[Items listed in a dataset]
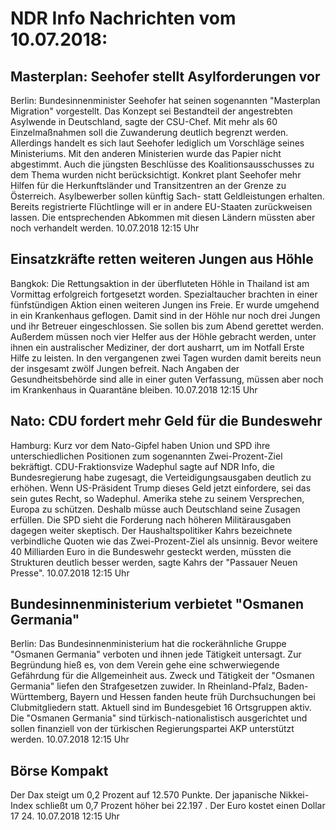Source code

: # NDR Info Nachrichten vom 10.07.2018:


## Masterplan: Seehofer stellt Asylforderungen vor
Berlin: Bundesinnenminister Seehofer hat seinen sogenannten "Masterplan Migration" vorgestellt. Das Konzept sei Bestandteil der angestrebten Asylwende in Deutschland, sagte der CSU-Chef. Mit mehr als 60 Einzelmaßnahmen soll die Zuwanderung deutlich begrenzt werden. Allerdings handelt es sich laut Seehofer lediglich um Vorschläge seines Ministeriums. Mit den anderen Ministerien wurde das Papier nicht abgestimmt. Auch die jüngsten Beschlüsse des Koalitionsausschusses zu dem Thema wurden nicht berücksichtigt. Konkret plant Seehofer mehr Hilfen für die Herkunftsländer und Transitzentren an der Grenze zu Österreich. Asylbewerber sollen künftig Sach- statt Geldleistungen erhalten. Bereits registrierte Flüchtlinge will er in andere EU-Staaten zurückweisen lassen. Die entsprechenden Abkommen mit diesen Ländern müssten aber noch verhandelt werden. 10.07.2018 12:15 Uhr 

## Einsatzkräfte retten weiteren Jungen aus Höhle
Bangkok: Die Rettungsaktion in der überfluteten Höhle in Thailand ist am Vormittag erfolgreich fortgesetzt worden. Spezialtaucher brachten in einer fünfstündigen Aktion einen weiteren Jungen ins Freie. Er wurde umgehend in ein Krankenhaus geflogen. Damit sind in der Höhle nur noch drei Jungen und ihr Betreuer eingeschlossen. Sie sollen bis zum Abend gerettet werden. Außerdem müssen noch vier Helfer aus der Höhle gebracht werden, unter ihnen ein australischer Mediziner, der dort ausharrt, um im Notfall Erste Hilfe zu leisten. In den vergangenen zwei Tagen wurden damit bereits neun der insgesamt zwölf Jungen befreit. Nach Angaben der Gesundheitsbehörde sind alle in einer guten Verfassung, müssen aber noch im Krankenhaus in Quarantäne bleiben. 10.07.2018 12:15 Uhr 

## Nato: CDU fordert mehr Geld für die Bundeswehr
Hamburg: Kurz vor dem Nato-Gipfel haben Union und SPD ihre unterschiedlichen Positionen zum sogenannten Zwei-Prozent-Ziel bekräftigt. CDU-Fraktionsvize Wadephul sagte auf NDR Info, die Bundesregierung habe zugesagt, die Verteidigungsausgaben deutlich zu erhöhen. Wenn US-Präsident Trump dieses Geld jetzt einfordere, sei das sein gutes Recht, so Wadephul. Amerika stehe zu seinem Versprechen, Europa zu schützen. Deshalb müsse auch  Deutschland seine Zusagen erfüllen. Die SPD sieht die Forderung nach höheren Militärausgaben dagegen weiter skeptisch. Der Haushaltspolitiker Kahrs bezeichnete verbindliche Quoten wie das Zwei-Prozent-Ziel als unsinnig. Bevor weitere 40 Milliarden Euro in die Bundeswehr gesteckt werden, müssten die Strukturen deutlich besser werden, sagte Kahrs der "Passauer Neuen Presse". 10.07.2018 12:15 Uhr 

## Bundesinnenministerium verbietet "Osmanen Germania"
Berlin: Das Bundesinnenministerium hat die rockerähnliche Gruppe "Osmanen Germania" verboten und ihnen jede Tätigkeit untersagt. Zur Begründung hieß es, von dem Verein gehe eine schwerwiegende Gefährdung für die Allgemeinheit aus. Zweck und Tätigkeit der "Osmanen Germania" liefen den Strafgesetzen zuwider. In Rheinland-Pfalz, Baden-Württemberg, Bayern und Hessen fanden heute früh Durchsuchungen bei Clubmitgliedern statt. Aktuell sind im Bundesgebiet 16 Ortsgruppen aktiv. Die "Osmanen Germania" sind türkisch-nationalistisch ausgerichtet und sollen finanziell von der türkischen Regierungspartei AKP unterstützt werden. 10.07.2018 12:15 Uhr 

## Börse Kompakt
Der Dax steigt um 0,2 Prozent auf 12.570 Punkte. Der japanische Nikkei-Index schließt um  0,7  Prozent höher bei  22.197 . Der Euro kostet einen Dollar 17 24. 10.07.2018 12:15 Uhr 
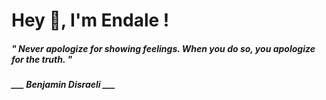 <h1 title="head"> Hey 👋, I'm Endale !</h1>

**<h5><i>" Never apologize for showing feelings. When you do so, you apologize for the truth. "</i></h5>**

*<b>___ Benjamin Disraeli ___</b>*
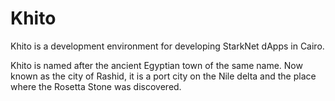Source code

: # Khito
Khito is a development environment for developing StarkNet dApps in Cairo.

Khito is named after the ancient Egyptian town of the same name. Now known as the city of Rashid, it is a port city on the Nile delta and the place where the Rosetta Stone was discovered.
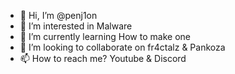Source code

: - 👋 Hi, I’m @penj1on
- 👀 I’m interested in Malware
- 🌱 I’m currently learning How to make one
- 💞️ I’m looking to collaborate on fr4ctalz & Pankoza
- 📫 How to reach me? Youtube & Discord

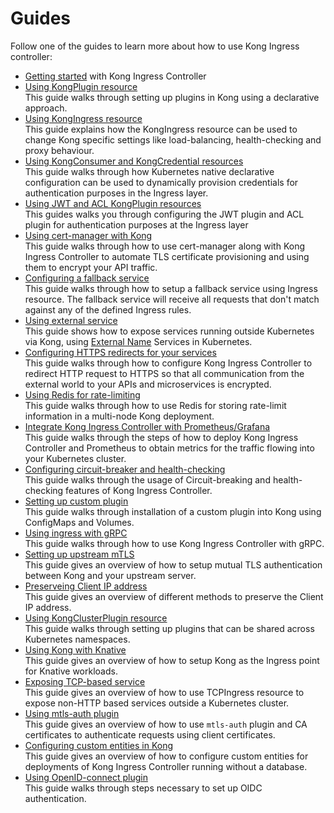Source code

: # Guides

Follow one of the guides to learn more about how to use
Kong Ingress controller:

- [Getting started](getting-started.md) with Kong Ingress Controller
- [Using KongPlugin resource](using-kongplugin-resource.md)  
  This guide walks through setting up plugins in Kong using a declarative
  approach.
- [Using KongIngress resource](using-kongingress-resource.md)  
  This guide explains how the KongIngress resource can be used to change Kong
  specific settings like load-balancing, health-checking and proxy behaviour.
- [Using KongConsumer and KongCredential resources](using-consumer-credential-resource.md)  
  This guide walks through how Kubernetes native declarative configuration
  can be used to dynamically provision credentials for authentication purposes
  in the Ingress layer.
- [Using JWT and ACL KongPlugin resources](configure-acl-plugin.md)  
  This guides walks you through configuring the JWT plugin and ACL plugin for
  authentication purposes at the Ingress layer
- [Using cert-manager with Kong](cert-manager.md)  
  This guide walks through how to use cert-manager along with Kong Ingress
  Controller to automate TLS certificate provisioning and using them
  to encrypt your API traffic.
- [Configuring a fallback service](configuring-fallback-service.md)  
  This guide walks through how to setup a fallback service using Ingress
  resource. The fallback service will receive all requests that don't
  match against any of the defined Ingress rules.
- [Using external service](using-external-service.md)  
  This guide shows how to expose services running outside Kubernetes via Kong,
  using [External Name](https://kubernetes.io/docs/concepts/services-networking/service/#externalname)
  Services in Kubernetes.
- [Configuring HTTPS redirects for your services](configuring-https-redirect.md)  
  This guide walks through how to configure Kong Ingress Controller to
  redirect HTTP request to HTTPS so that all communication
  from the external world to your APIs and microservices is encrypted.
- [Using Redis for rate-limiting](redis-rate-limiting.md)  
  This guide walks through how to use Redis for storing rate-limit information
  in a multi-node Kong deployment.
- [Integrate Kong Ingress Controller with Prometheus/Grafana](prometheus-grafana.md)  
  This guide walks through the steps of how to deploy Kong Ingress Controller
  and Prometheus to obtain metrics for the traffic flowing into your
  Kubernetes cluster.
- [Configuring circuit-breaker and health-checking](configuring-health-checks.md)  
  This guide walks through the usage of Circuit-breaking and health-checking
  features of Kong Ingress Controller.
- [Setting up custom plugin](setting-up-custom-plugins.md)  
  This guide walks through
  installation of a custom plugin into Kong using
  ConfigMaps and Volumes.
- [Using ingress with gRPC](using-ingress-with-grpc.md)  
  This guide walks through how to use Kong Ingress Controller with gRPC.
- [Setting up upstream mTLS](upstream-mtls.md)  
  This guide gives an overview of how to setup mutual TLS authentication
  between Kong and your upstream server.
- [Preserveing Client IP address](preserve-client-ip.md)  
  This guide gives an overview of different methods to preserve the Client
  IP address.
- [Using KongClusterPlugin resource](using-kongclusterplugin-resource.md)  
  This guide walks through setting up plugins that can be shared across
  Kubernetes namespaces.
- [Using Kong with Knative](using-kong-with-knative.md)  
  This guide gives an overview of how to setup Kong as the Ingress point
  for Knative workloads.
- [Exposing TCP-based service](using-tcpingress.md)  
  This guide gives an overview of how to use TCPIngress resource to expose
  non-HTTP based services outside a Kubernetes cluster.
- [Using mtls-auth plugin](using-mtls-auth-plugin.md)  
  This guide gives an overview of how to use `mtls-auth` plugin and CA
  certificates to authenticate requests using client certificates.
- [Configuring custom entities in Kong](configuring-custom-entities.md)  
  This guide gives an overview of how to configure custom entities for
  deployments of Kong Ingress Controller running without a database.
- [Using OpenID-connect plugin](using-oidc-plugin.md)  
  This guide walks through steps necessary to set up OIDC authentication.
--
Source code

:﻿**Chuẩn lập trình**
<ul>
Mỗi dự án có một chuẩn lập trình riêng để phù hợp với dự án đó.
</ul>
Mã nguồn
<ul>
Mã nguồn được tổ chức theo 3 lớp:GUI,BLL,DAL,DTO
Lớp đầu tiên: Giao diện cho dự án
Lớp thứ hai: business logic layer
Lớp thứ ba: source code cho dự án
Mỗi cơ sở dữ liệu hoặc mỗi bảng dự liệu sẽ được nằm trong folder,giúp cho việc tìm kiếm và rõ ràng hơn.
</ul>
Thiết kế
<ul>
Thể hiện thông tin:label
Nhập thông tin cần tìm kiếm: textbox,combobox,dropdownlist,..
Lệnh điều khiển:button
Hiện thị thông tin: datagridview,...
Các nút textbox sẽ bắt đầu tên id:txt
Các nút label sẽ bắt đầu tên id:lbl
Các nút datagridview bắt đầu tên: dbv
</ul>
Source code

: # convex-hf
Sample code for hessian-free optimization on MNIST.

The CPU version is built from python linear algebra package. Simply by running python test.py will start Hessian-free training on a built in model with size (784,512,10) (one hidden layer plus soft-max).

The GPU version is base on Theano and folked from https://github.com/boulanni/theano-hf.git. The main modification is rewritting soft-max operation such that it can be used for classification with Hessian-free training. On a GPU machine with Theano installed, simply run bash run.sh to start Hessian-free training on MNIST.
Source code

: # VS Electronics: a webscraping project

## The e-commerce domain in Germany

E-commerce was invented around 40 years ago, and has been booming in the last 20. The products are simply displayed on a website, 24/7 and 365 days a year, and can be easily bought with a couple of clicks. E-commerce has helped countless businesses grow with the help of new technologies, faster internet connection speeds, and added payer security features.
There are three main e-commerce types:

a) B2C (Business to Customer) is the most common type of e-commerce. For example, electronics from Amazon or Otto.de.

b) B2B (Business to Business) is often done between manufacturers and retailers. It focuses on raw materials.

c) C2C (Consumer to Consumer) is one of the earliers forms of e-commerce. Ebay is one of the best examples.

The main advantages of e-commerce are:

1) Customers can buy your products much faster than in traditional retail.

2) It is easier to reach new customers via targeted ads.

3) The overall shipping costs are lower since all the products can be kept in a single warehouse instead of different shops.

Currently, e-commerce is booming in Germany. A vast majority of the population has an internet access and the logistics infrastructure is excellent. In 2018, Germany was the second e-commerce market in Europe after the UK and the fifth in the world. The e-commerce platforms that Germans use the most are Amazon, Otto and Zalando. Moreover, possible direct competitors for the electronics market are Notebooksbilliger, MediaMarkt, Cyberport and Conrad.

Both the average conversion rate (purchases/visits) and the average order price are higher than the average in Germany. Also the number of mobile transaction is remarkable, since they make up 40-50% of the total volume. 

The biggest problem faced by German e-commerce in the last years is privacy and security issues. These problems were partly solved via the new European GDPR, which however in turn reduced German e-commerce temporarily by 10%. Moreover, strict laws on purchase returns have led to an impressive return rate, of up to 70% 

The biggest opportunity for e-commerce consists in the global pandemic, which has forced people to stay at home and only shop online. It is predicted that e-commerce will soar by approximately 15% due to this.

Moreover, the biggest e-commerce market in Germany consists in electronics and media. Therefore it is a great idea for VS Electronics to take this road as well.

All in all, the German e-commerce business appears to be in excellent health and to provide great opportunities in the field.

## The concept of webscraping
--
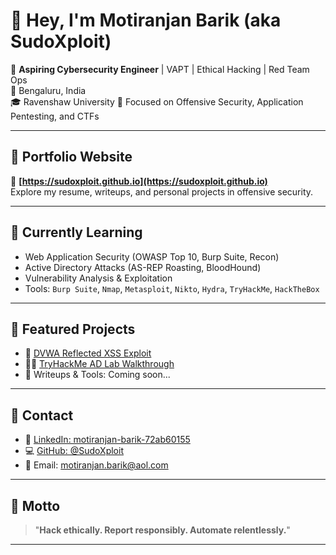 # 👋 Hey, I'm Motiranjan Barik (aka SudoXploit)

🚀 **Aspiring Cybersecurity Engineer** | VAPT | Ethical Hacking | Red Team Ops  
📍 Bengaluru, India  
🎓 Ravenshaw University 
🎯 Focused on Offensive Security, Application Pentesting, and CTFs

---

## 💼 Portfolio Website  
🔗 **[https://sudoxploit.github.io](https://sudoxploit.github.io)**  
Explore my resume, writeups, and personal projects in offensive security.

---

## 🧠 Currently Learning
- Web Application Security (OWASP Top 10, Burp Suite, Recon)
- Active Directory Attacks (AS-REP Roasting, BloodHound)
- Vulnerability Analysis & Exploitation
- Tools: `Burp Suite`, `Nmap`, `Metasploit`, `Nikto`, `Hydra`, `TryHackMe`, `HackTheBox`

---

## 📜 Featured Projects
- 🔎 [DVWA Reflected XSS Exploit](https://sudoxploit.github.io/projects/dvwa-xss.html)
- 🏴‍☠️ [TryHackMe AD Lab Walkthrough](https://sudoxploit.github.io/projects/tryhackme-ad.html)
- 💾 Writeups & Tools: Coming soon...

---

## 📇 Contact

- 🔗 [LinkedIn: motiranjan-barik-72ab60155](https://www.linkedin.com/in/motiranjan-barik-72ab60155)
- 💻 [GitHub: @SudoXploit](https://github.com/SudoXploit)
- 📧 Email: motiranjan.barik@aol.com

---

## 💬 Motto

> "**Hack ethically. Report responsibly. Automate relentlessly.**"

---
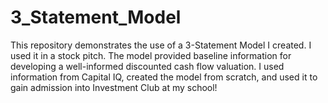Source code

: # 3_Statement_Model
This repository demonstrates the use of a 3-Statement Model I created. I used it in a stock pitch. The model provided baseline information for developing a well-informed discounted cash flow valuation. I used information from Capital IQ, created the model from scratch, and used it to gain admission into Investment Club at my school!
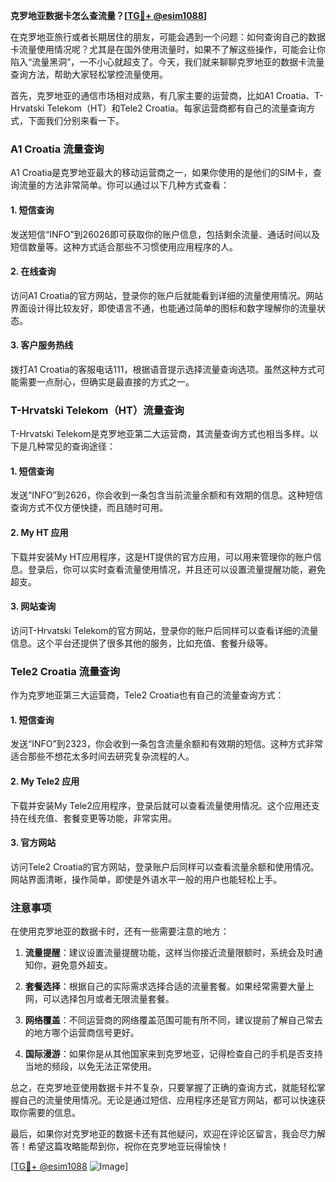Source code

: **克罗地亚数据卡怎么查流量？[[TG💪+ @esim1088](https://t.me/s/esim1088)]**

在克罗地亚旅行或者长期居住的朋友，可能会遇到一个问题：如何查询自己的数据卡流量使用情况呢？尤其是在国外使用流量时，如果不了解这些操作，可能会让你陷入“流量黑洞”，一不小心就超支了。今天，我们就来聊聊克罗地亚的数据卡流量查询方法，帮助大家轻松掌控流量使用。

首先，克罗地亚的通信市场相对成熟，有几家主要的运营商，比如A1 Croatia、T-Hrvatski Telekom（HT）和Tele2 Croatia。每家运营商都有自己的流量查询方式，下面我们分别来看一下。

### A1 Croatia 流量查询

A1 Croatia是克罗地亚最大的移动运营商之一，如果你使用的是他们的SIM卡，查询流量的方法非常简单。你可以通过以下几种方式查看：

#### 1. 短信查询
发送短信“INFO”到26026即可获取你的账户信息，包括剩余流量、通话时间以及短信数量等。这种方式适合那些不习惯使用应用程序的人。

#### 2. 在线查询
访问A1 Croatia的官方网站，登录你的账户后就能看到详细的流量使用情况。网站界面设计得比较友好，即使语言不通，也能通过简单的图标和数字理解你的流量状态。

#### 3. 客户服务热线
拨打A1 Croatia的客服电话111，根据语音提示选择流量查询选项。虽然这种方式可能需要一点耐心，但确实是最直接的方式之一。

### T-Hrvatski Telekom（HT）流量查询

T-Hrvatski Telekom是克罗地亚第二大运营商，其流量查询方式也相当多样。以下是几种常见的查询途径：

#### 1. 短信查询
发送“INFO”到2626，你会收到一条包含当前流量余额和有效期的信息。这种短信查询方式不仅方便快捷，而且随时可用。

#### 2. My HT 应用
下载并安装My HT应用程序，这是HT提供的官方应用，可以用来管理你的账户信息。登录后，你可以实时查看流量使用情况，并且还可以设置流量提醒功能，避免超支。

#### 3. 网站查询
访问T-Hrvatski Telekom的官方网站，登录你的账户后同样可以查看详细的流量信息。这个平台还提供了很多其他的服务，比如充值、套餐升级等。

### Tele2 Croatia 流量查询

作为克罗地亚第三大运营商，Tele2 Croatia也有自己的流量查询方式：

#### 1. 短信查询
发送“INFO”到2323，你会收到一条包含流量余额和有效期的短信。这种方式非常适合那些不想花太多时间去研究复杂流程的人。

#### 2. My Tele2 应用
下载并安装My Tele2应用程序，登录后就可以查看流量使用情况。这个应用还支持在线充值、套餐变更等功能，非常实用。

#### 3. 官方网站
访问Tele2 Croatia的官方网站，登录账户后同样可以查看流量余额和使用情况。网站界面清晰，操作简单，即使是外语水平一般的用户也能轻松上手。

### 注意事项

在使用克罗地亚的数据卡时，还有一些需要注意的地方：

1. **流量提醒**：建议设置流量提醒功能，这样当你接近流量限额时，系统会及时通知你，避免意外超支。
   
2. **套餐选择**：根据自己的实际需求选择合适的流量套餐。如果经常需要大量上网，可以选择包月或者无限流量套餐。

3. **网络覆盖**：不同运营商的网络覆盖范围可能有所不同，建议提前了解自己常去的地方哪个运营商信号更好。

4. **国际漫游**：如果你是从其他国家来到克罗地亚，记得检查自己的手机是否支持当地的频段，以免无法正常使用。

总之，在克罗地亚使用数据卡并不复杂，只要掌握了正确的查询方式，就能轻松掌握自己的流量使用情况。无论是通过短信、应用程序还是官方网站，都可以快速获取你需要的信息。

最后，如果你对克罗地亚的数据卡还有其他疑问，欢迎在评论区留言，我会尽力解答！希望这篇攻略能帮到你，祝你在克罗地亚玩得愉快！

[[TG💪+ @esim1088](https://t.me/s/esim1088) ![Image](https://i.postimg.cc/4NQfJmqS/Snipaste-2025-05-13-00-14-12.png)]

▸ Problem to solve
Within the records above, find every line holding the word "layer" and give the total as a bare number.

▸ Solution for this problem
4